We can reveal the fourth and, arguably, the biggest news out of the AMD Tech Summit that was held in Sonoma, California from December 7-9, 2016 – details of the new AMD Vega GPU architecture!
In this article, we will reveal to you, the details of not just the Vega NCU (Next-Gen Compute Unit) and the HBM2 memory it uses, but also its spanking new High-Bandwidth Cache Controller. On top of that, we will delve into the new geometry pipeline and pixel engine!
As usual, we will offer you a summary of the key points, and greater details in the subsequent pages.
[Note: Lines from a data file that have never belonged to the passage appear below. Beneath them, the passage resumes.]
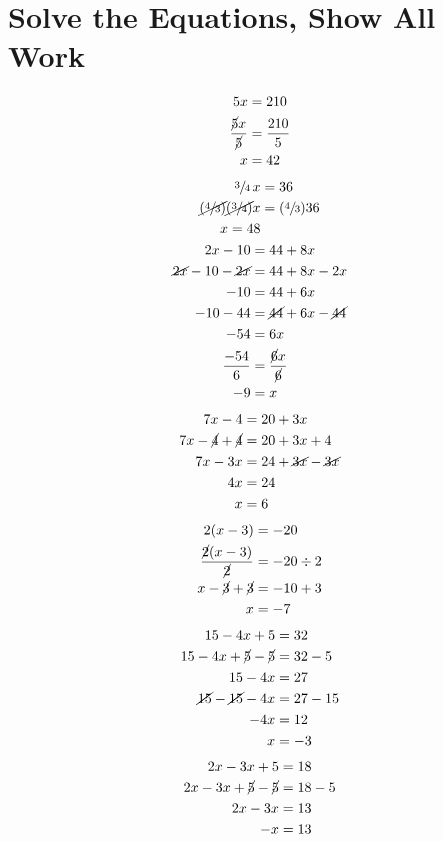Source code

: \documentclass[11pt]{article} %
\begin{document}
\section{Solve the Equations, Show All Work}
\begin{align*}
5x &= 210 \\
 \frac{\cancel{5}x}{\cancel{5}} &= \frac{210}{5} \\
x&=42
\end{align*}
\begin{align*}
\sfrac{3}{4} \, x &= 36 \\
\cancel{(\sfrac{4}{3})}\cancel{(\sfrac{3}{4})}x &= (\sfrac{4}{3}) 36 \\
 x=48
\end{align*}
\begin{align*}
2x - 10 &= 44 + 8x \\
\cancel{2x} - 10 - \cancel{2x} &= 44 + 8x - 2x \\
-10 &= 44 + 6x \\
-10 - 44 &= \cancel{44}+ 6x -\cancel{44} \\
-54 &= 6x \\
\frac{-54}{6} &=\frac{\cancel{6}x}{\cancel{6}} \\
-9 &= x
\end{align*}
\begin{align*}
7x - 4 &= 20 + 3x \\
7x - {\cancel{4}}+{\cancel{4}} &= 20 + 3x + 4 \\
7x -3x &= 24 + {\cancel{3x}} - {\cancel{3x}} \\
4x &= 24 \\
x &= 6
\end{align*}
\begin{align*}
2(x-3) &= -20 \\
\frac{\cancel{2}(x - 3)}{\cancel{2}} &= -20 \div 2 \\
x - \cancel{3} + \cancel{3} &= -10 + 3 \\
x &= -7
\end{align*}
\begin{align*}
15 - 4x + 5 &= 32 \\ 
15 - 4x + {\cancel{5}} - {\cancel{5}} &= 32 - 5 \\
15 - 4x &= 27 \\
{\cancel{15}} - {\cancel{15}} - 4x  &= 27 - 15 \\
-4x &= 12 \\
x &= -3
\end{align*}
\begin{align*}
2x - 3x + 5 &= 18 \\
2x -3x + {\cancel{5}} - {\cancel{5}} &= 18 - 5 \\
2x -3x &= 13 \\
-x &= 13
\end{align*}
\end{document}
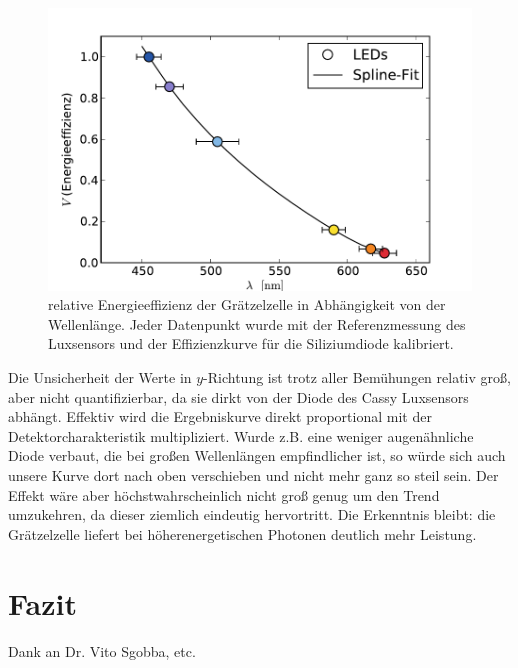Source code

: \documentclass[11pt]{scrartcl}
\begin{document}
\begin{figure}[ht]
\begin{center}
\includegraphics[width=1.0\textwidth]{images/graetzel_lambda_korrigiert.pdf}
\end{center}
\vspace{-1.5\baselineskip}
\caption{relative Energieeffizienz der Grätzelzelle in Abhängigkeit von der Wellenlänge. Jeder Datenpunkt wurde mit der Referenzmessung des Luxsensors und der Effizienzkurve für die Siliziumdiode kalibriert.}
\label{lambda_korrigiert}
\end{figure}

Die Unsicherheit der Werte in $y$-Richtung ist trotz aller Bemühungen relativ groß, aber nicht quantifizierbar, da sie dirkt von der Diode des Cassy Luxsensors abhängt. Effektiv wird die Ergebniskurve direkt proportional mit der Detektorcharakteristik multipliziert. Wurde z.B. eine weniger augenähnliche Diode verbaut, die bei großen Wellenlängen empfindlicher ist, so würde sich auch unsere Kurve dort nach oben verschieben und nicht mehr ganz so steil sein. Der Effekt wäre aber höchstwahrscheinlich nicht groß genug um den Trend umzukehren, da dieser ziemlich eindeutig hervortritt. Die Erkenntnis bleibt: die Grätzelzelle liefert bei höherenergetischen Photonen deutlich mehr Leistung.


\section{Fazit}
Dank an Dr. Vito Sgobba, etc.
\end{document}
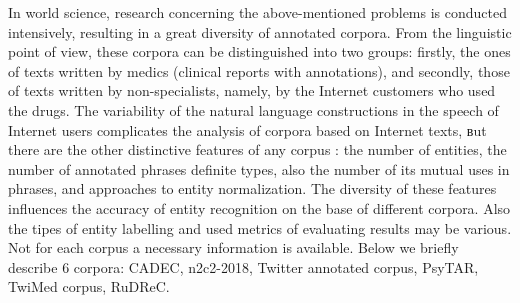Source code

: \documentclass[a4paper,fleqn,longmktitle]{cas-dc}
\begin{document}

 In world science, research concerning the above-mentioned problems is conducted intensively, resulting in a great diversity of annotated corpora. From the linguistic point of view, these corpora can be distinguished  into two groups: firstly, the ones of texts written by medics (clinical reports with annotations), and secondly, those of texts written by non-specialists, namely, by the Internet customers who used the drugs. The variability of the natural language constructions in the speech of Internet users complicates the analysis of corpora based on Internet texts, вut there are the other distinctive features of any corpus : the number of entities, the number of annotated phrases definite types, also the number of its mutual uses in phrases, and approaches to entity normalization.  The diversity of these features influences the accuracy of entity recognition on the base of different corpora. Also the  tipes of entity labelling  and   used metrics of evaluating results may be various.   Not for each corpus  a necessary information is available.%
 Below we briefly describe 6 corpora: CADEC, n2c2-2018, Twitter annotated corpus, PsyTAR, TwiMed corpus, RuDReC. %

     
\end{document}

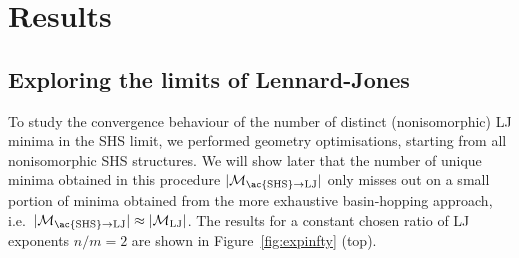 \section{Results}

\subsection{Exploring the limits of Lennard-Jones}

To study the convergence behaviour of the number of distinct (nonisomorphic) LJ minima in
the \ac{SHS} limit, we performed geometry optimisations,
starting from all nonisomorphic \ac{SHS} structures.  We will show later that the
number of unique minima obtained in this procedure $|\mathcal{M}_\mathrm{\ac{SHS}\to
LJ}|$ only misses out on a small portion of minima obtained from the more exhaustive
basin-hopping approach, i.e.~$|\mathcal{M}_\mathrm{\ac{SHS}\to
LJ}|\approx|\mathcal{M}_\mathrm{LJ}|$.  The results for a constant chosen ratio
of LJ exponents $n/m=2$ are shown in Figure~\ref{fig:expinfty} (top). 
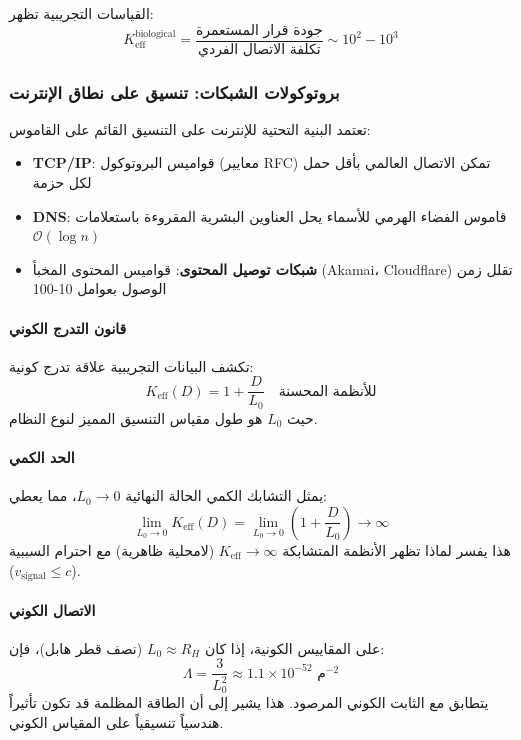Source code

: \documentclass[11pt,a4paper]{article}
\begin{document}
	القياسات التجريبية تظهر:
	\begin{equation}
		K_{\mathrm{eff}}^{\text{biological}} = \frac{\text{جودة قرار المستعمرة}}{\text{تكلفة الاتصال الفردي}} \sim 10^2 - 10^3
	\end{equation}
	
	\subsubsection{بروتوكولات الشبكات: تنسيق على نطاق الإنترنت}
	تعتمد البنية التحتية للإنترنت على التنسيق القائم على القاموس:
	\begin{itemize}
		\item \textbf{TCP/IP}: قواميس البروتوكول (معايير RFC) تمكن الاتصال العالمي بأقل حمل لكل حزمة
		\item \textbf{DNS}: قاموس الفضاء الهرمي للأسماء يحل العناوين البشرية المقروءة باستعلامات $\mathcal{O}(\log n)$
		\item \textbf{شبكات توصيل المحتوى}: قواميس المحتوى المخبأ (Akamai، Cloudflare) تقلل زمن الوصول بعوامل 10-100
	\end{itemize}
	
	\paragraph{قانون التدرج الكوني}
	تكشف البيانات التجريبية علاقة تدرج كونية:
	\begin{equation}
		\boxed{K_{\mathrm{eff}}(D) = 1 + \frac{D}{L_0} \quad \text{للأنظمة المحسنة}}
	\end{equation}
	حيث $L_0$ هو طول مقياس التنسيق المميز لنوع النظام.
	
	\paragraph{الحد الكمي}
	يمثل التشابك الكمي الحالة النهائية $L_0 \to 0$، مما يعطي:
	\begin{equation}
		\lim_{L_0 \to 0} K_{\mathrm{eff}}(D) = \lim_{L_0 \to 0} \left(1 + \frac{D}{L_0}\right) \to \infty
	\end{equation}
	هذا يفسر لماذا تظهر الأنظمة المتشابكة $K_{\mathrm{eff}} \to \infty$ (لامحلية ظاهرية) مع احترام السببية ($v_{\text{signal}} \leq c$).
	
	\paragraph{الاتصال الكوني}
	على المقاييس الكونية، إذا كان $L_0 \approx R_H$ (نصف قطر هابل)، فإن:
	\begin{equation}
		\Lambda = \frac{3}{L_0^2} \approx 1.1 \times 10^{-52} \text{ م}^{-2}
	\end{equation}
	يتطابق مع الثابت الكوني المرصود. هذا يشير إلى أن الطاقة المظلمة قد تكون تأثيراً هندسياً تنسيقياً على المقياس الكوني.
	
\end{document}
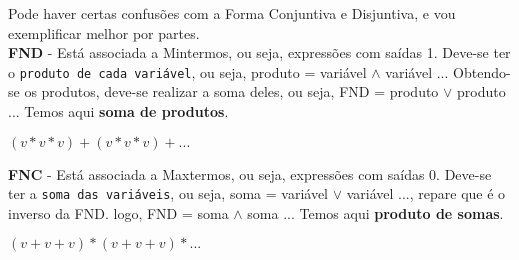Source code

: \documentclass[12pt, onecolumn]{article}
\begin{document}
	Pode haver certas confusões com a Forma Conjuntiva e Disjuntiva, 
	e vou exemplificar melhor por partes. \\
	\newline
	\textbf{FND} - Está associada a Mintermos, ou seja, expressões com saídas 1.
	Deve-se ter o \texttt{produto de cada variável}, ou seja, 
	produto =  variável $\land$ variável ...
	Obtendo-se os produtos, deve-se realizar a soma deles, ou seja,
	FND =  produto $\lor$ produto ... Temos aqui \textbf{soma de produtos}. \\
	\begin{center}
		$(v * v * v) + (v * v * v) + ... $
	\end{center}
	\textbf{FNC} - Está associada a Maxtermos, ou seja, expressões com saídas 0.
	Deve-se ter a \texttt{soma das variáveis}, ou seja,
	soma = variável $\lor$ variável ..., repare que é o inverso da FND.
	logo, FND = soma $\land$ soma ... Temos aqui \textbf{produto de somas}. \\
	\begin{center}
		$(v + v + v) * (v + v + v) * ... $
	\end{center}


	
        
\end{document}
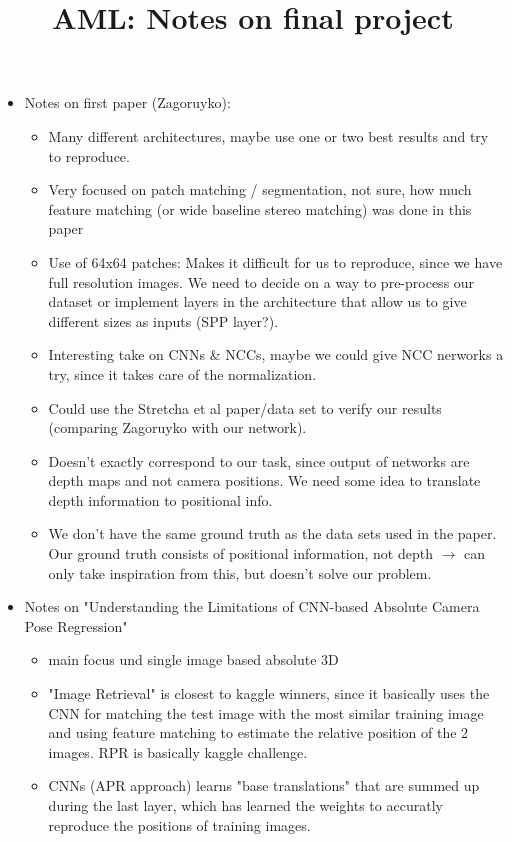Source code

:\documentclass{article}
\begin{document}
\title{\textbf{AML: Notes on final project}}

\maketitle
\large

\begin{itemize}
\item Notes on first paper (Zagoruyko):

\begin{itemize}
\item Many different architectures, maybe use one or two best results and try to reproduce.
\item Very focused on patch matching / segmentation, not sure, how much feature matching (or wide baseline stereo matching) was done in this paper
\item Use of 64x64 patches: Makes it difficult for us to reproduce, since we have full resolution images. We need to decide on a way to pre-process our dataset or implement layers in the architecture that allow us to give different sizes as inputs (SPP layer?).
\item Interesting take on CNNs \& NCCs, maybe we could give NCC nerworks a try, since it takes care of the normalization.
\item Could use the Stretcha et al paper/data set to verify our results (comparing Zagoruyko with our network).
\item Doesn't exactly correspond to our task, since output of networks are depth maps and not camera positions. We need some idea to translate depth information to positional info.
\item We don't have the same ground truth as the data sets used in the paper. Our ground truth consists of positional information, not depth $\rightarrow$ can only take inspiration from this, but doesn't solve our problem.
\end{itemize}

\item Notes on "Understanding the Limitations of CNN-based Absolute Camera Pose Regression"
\begin{itemize}
\item main focus und single image based absolute 3D
\item "Image Retrieval" is closest to kaggle winners, since it basically uses the CNN for matching the test image with the most similar training image and using feature matching to estimate the relative position of the 2 images. RPR is basically kaggle challenge.
\item CNNs (APR approach) learns "base translations" that are summed up during the last layer, which has learned the weights to accuratly reproduce the positions of training images.
\end{itemize}




\end{itemize}
\end{document}
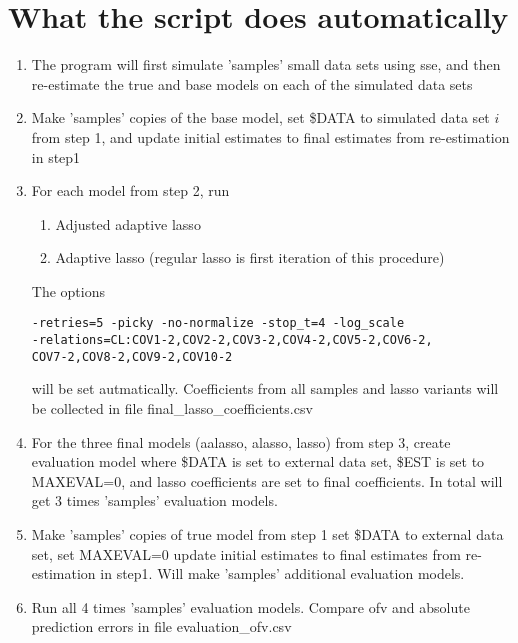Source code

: \section{What the script does automatically}
\begin{enumerate}
\item The program will first simulate 'samples' small data sets using sse,
and then re-estimate the true and base models on each of the simulated data sets
\item Make 'samples' copies of the base model, set \$DATA to simulated 
data set $i$ from step 1, and update initial estimates to final estimates 
from re-estimation in step1
\item For each model from step 2, run
\begin{enumerate}
\item Adjusted adaptive lasso
\item Adaptive lasso (regular lasso is first iteration of this procedure)
\end{enumerate}
The options 
\begin{verbatim}
-retries=5 -picky -no-normalize -stop_t=4 -log_scale 
-relations=CL:COV1-2,COV2-2,COV3-2,COV4-2,COV5-2,COV6-2,
COV7-2,COV8-2,COV9-2,COV10-2
\end{verbatim}
will be set autmatically.
Coefficients from all samples and lasso variants will be collected in 
file final\_lasso\_coefficients.csv
\item For the three final models (aalasso, alasso, lasso) from step 3, create
evaluation model where \$DATA is set to external data set, \$EST is set to
MAXEVAL=0, and lasso coefficients are set to final coefficients. 
In total will get 3 times 'samples' evaluation models.
\item Make 'samples' copies of true model from step 1
set \$DATA to external data set, set MAXEVAL=0
update initial estimates to final estimates 
from re-estimation in step1. Will make 'samples' additional evaluation models.
\item Run all 4 times 'samples' evaluation models. Compare ofv and absolute 
prediction errors in file evaluation\_ofv.csv
\end{enumerate}


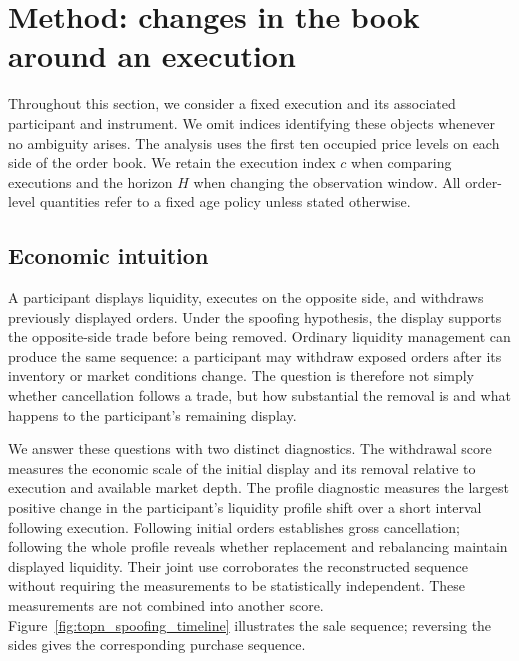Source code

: \section{Method: changes in the book around an execution}
\label{sec:model}
Throughout this section, we consider a fixed execution and its associated participant and instrument. We omit indices identifying these objects whenever no ambiguity arises. The analysis uses the first ten occupied price levels on each side of the order book. We retain the execution index $c$ when comparing executions and the horizon $H$ when changing the observation window. All order-level quantities refer to a fixed age policy unless stated otherwise.

\subsection{Economic intuition}
A participant displays liquidity, executes on the opposite side, and withdraws previously displayed orders. Under the spoofing hypothesis, the display supports the opposite-side trade before being removed. Ordinary liquidity management can produce the same sequence: a participant may withdraw exposed orders after its inventory or market conditions change. The question is therefore not simply whether cancellation follows a trade, but how substantial the removal is and what happens to the participant's remaining display.

We answer these questions with two distinct diagnostics. The withdrawal score measures the economic scale of the initial display and its removal relative to execution and available market depth. The profile diagnostic measures the largest positive change in the participant's liquidity profile shift over a short interval following execution. Following initial orders establishes gross cancellation; following the whole profile reveals whether replacement and rebalancing maintain displayed liquidity. Their joint use corroborates the reconstructed sequence without requiring the measurements to be statistically independent. These measurements are not combined into another score. Figure~\ref{fig:topn_spoofing_timeline} illustrates the sale sequence; reversing the sides gives the corresponding purchase sequence.



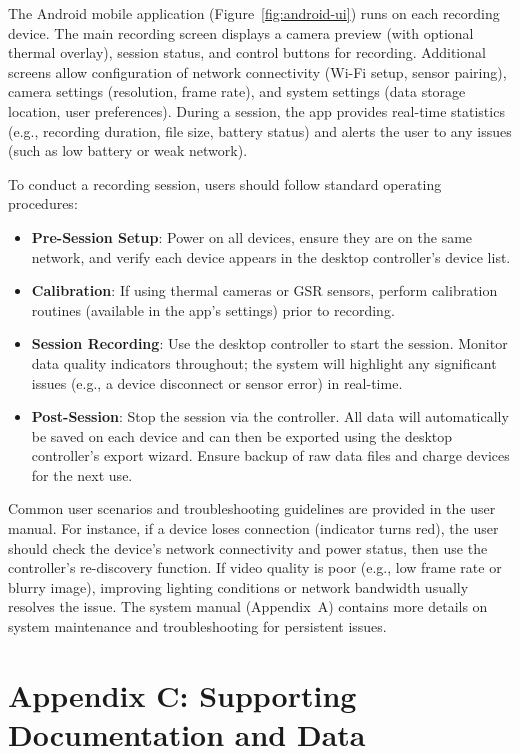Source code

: \documentclass[11pt,a4paper]{report}
\begin{document}
{The Android mobile application (Figure~\ref{fig:android-ui}) runs on each recording device. The main recording screen displays a camera preview (with optional thermal overlay), session status, and control buttons for recording. Additional screens allow configuration of network connectivity (Wi-Fi setup, sensor pairing), camera settings (resolution, frame rate), and system settings (data storage location, user preferences). During a session, the app provides real-time statistics (e.g., recording duration, file size, battery status) and alerts the user to any issues (such as low battery or weak network).

To conduct a recording session, users should follow standard operating procedures:
\begin{itemize}
    \item \textbf{Pre-Session Setup}: Power on all devices, ensure they are on the same network, and verify each device appears in the desktop controller’s device list.
    \item \textbf{Calibration}: If using thermal cameras or GSR sensors, perform calibration routines (available in the app’s settings) prior to recording.
    \item \textbf{Session Recording}: Use the desktop controller to start the session. Monitor data quality indicators throughout; the system will highlight any significant issues (e.g., a device disconnect or sensor error) in real-time.
    \item \textbf{Post-Session}: Stop the session via the controller. All data will automatically be saved on each device and can then be exported using the desktop controller’s export wizard. Ensure backup of raw data files and charge devices for the next use.
\end{itemize}

Common user scenarios and troubleshooting guidelines are provided in the user manual. For instance, if a device loses connection (indicator turns red), the user should check the device’s network connectivity and power status, then use the controller’s re-discovery function. If video quality is poor (e.g., low frame rate or blurry image), improving lighting conditions or network bandwidth usually resolves the issue. The system manual (Appendix~A) contains more details on system maintenance and troubleshooting for persistent issues.

\chapter*{Appendix C: Supporting Documentation and Data}

}
\end{document}
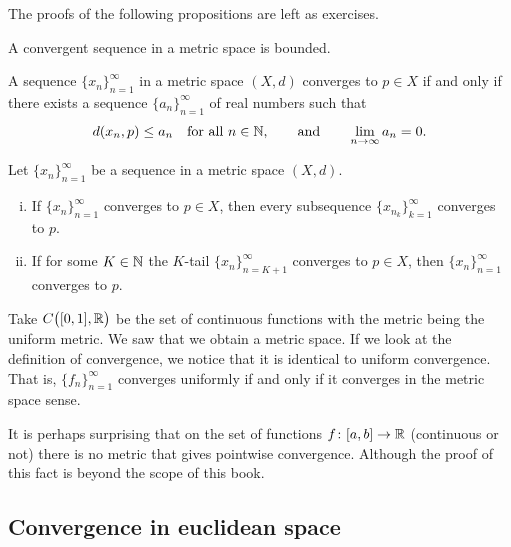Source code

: The proofs of the following propositions are left as exercises.

\begin{prop} \label{prop:msconvbound}
A convergent sequence in a metric space is bounded.
\end{prop}

\begin{prop} \label{prop:msconvifa}
A sequence $\{ x_n \}_{n=1}^\infty$ in a metric space $(X,d)$ converges to $p \in X$
if and only
if there exists a sequence $\{ a_n \}_{n=1}^\infty$ of real numbers such that
\begin{equation*}
d(x_n,p) \leq a_n \quad \text{for all } n \in {\mathbb{N}},
\qquad
\text{and}
\qquad
\lim_{n\to\infty} a_n = 0.
\end{equation*}
\end{prop}

\begin{prop} \label{prop:mssubseq}
Let $\{ x_n \}_{n=1}^\infty$ be a sequence in a metric space $(X,d)$.
\begin{enumerate}[(i)]
\item If $\{ x_n \}_{n=1}^\infty$ converges to $p \in X$, then every
subsequence $\{ x_{n_k} \}_{k=1}^\infty$
converges to $p$.
\item If for some $K \in {\mathbb{N}}$ the $K$-tail $\{ x_n \}_{n=K+1}^\infty$
converges to $p \in X$, then
 $\{ x_n \}_{n=1}^\infty$ converges to $p$.
\end{enumerate}
\end{prop}

\begin{example}
Take $C\bigl([0,1],{\mathbb{R}}\bigr)$ be the set of continuous functions with the metric being
the uniform metric.  We saw that we obtain a metric space.
If we look at the definition of convergence, we notice that it is identical
to uniform convergence.  That is, $\{ f_n \}_{n=1}^\infty$ converges uniformly if and only
if it converges in the metric space sense.
\end{example}

\begin{remark}
It is perhaps surprising that on the set of functions $f \colon [a,b] \to
{\mathbb{R}}$ (continuous or not)
there is no metric that gives pointwise convergence.  Although the proof of
this fact is beyond the scope of this book.
\end{remark}

\subsection{Convergence in euclidean space}

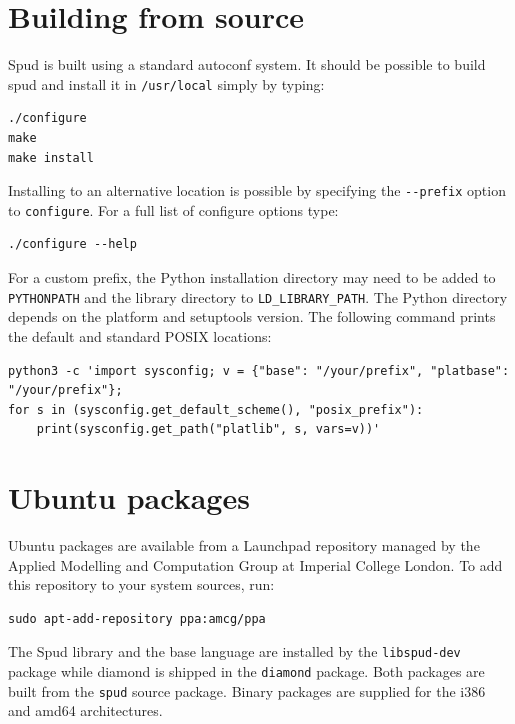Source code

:\documentclass[a4paper, 11pt]{book}
\begin{document}
\section{Building from source}

Spud is built using a standard autoconf system. It should be possible to
build spud and install it in \verb+/usr/local+ simply by typing:

\begin{verbatim}
./configure
make
make install
\end{verbatim}

Installing to an alternative location is possible by specifying the
\verb+--prefix+ option to \verb+configure+. For a full list of configure
options type:

\begin{verbatim}
./configure --help
\end{verbatim}

For a custom prefix, the Python installation directory may need to be added
to \verb+PYTHONPATH+ and the library directory to \verb+LD_LIBRARY_PATH+.
The Python directory depends on the platform and setuptools version. The
following command prints the default and standard POSIX locations:

\begin{verbatim}
python3 -c 'import sysconfig; v = {"base": "/your/prefix", "platbase": "/your/prefix"};
for s in (sysconfig.get_default_scheme(), "posix_prefix"):
    print(sysconfig.get_path("platlib", s, vars=v))'
\end{verbatim}

\section{Ubuntu packages}

Ubuntu packages are available from a Launchpad repository managed by the Applied Modelling and Computation
Group at Imperial College London. To add this repository to your system sources, run:

\begin{verbatim}
sudo apt-add-repository ppa:amcg/ppa
\end{verbatim}

The Spud library and the base language are installed by the
\verb+libspud-dev+ package while diamond is shipped in the \verb+diamond+
package. Both packages are built from the \verb+spud+ source package. Binary
packages are supplied for the i386 and amd64 architectures.
\end{document}
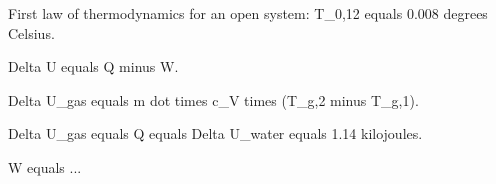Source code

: First law of thermodynamics for an open system: T_0,12 equals 0.008 degrees Celsius.  

Delta U equals Q minus W.  

Delta U_gas equals m dot times c_V times (T_g,2 minus T_g,1).  

Delta U_gas equals Q equals Delta U_water equals 1.14 kilojoules.  

W equals ...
Finally, we will give you the presentation slides and when we get it, the presentation video from the AMD Tech Summit in Sonoma.
The 4 Major Features In AMD Vega
As AMD’s next-generation GPU architecture, Vega will come with these 4 major features that will help it to leapfrog ahead of competing graphics architectures.
- High-Bandwidth Cache (HBM2 memory + High-Bandwidth Cache Controller)
- New Programmable Geometry Pipeline, with improved load balancing and new primitive shader
- Next-Generation Compute Unit (NCU), with configurable precision
- Next-Generation Pixel Engine, with a new rasteriser and L2 cache design
We will summarise the key points below. But for more details, click on the links above.
High-Bandwidth Cache
[adrotate group=”2″]- High-Bandwidth Cache = HBM2 memory + High-Bandwidth Cache Controller (HBCC)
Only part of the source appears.